In [5]:
import numpy as np
import tensorflow as tf

from mnist import MNIST
import matplotlib.pyplot as plt

# Data Preprocessing

## Functions

In [99]:
def randomize(dataset, labels):
    permutation = np.random.permutation(labels.shape[0])
    shuffled_dataset = dataset[permutation, :, :]
    shuffled_labels = labels[permutation]
    return shuffled_dataset, shuffled_labels

def one_hot_encode(np_array):
    return (np.arange(10) == np_array[:,None]).astype(np.float32)

def reformat_data(dataset, labels, image_width, image_height, image_depth):
    np_dataset_ = np.array([np.array(image_data).reshape(image_width, image_height, image_depth) for image_data in dataset])
    np_labels_ = one_hot_encode(np.array(labels, dtype=np.float32))
    np_dataset, np_labels = randomize(np_dataset_, np_labels_)
    return np_dataset, np_labels

def flatten_array(array):
    shape = array.shape
    return array.reshape([shape[0], shape[1] * shape[2] * shape[3]])

def accuracy(predictions, labels):
    return (100.0 * np.sum(np.argmax(predictions, 1) == np.argmax(labels, 1)) / predictions.shape[0])

## MNIST Data

In [6]:
mnist_folder = './data/mnist/'
mnist_image_width = 28
mnist_image_height = 28
mnist_image_depth = 1
mnist_num_labels = 10

mndata = MNIST(mnist_folder)

# mnist_train_dataset_: list of len 60000; eachelement list of 784 len; mnist_train_labels_: list of len 60000; eachelement one int
mnist_train_dataset_, mnist_train_labels_ = mndata.load_training()

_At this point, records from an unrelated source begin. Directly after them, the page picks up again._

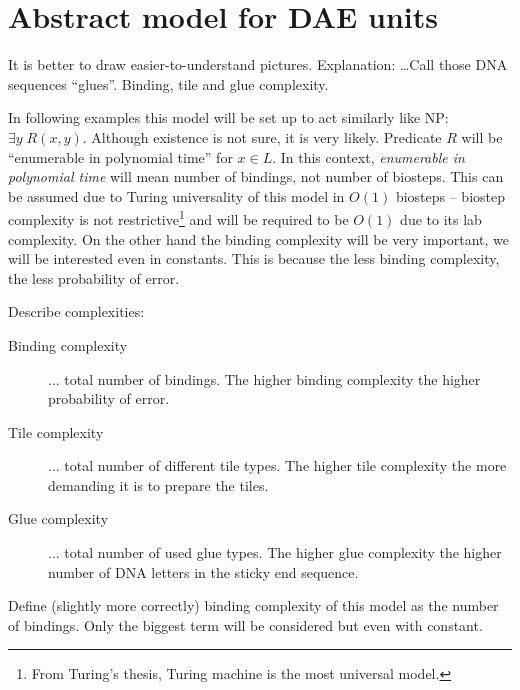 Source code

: \section{Abstract model for DAE units}

It is better to draw easier-to-understand pictures. Explanation: \ldots Call those DNA sequences ``glues''. Binding, tile and glue complexity.

In following examples this model will be set up to act similarly like NP: $\exists y \; R(x,y)$. Although existence is not sure, it is very likely. Predicate $R$ will be ``enumerable in polynomial time'' for $x \in L$. In this context, {\em enumerable in polynomial time} will mean number of bindings, not number of biosteps. This can be assumed due to Turing universality of this model in $O(1)$ biosteps -- biostep complexity is not restrictive\footnote{From Turing's thesis, Turing machine is the most universal model.} and will be required to be $O(1)$ due to its lab complexity. On the other hand the binding complexity will be very important, we will be interested even in constants. This is because the less binding complexity, the less probability of error.

Describe complexities:
\begin{description}
	\item[Binding complexity] ... total number of bindings. The higher binding complexity the higher probability of error.
	\item[Tile complexity] ... total number of different tile types. The higher tile complexity the more demanding it is to prepare the tiles.
	\item[Glue complexity] ... total number of used glue types. The higher glue complexity the higher number of DNA letters in the sticky end sequence. %
\end{description}


Define (slightly more correctly) binding complexity of this model as the number of bindings. Only the biggest term will be considered but even with constant.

# mnist_test_dataset_: list of len 10000; eachelement list of 784 len; mnist_test_labels_: list of len 10000; eachelement one int
mnist_test_dataset_, mnist_test_labels_ = mndata.load_testing()

In [43]:
# mnist_train_dataset: (60000, 28, 28, 1); mnist_train_labels: (60000, 10)
mnist_train_dataset, mnist_train_labels = reformat_data(mnist_train_dataset_, mnist_train_labels_, mnist_image_width, mnist_image_height, mnist_image_depth)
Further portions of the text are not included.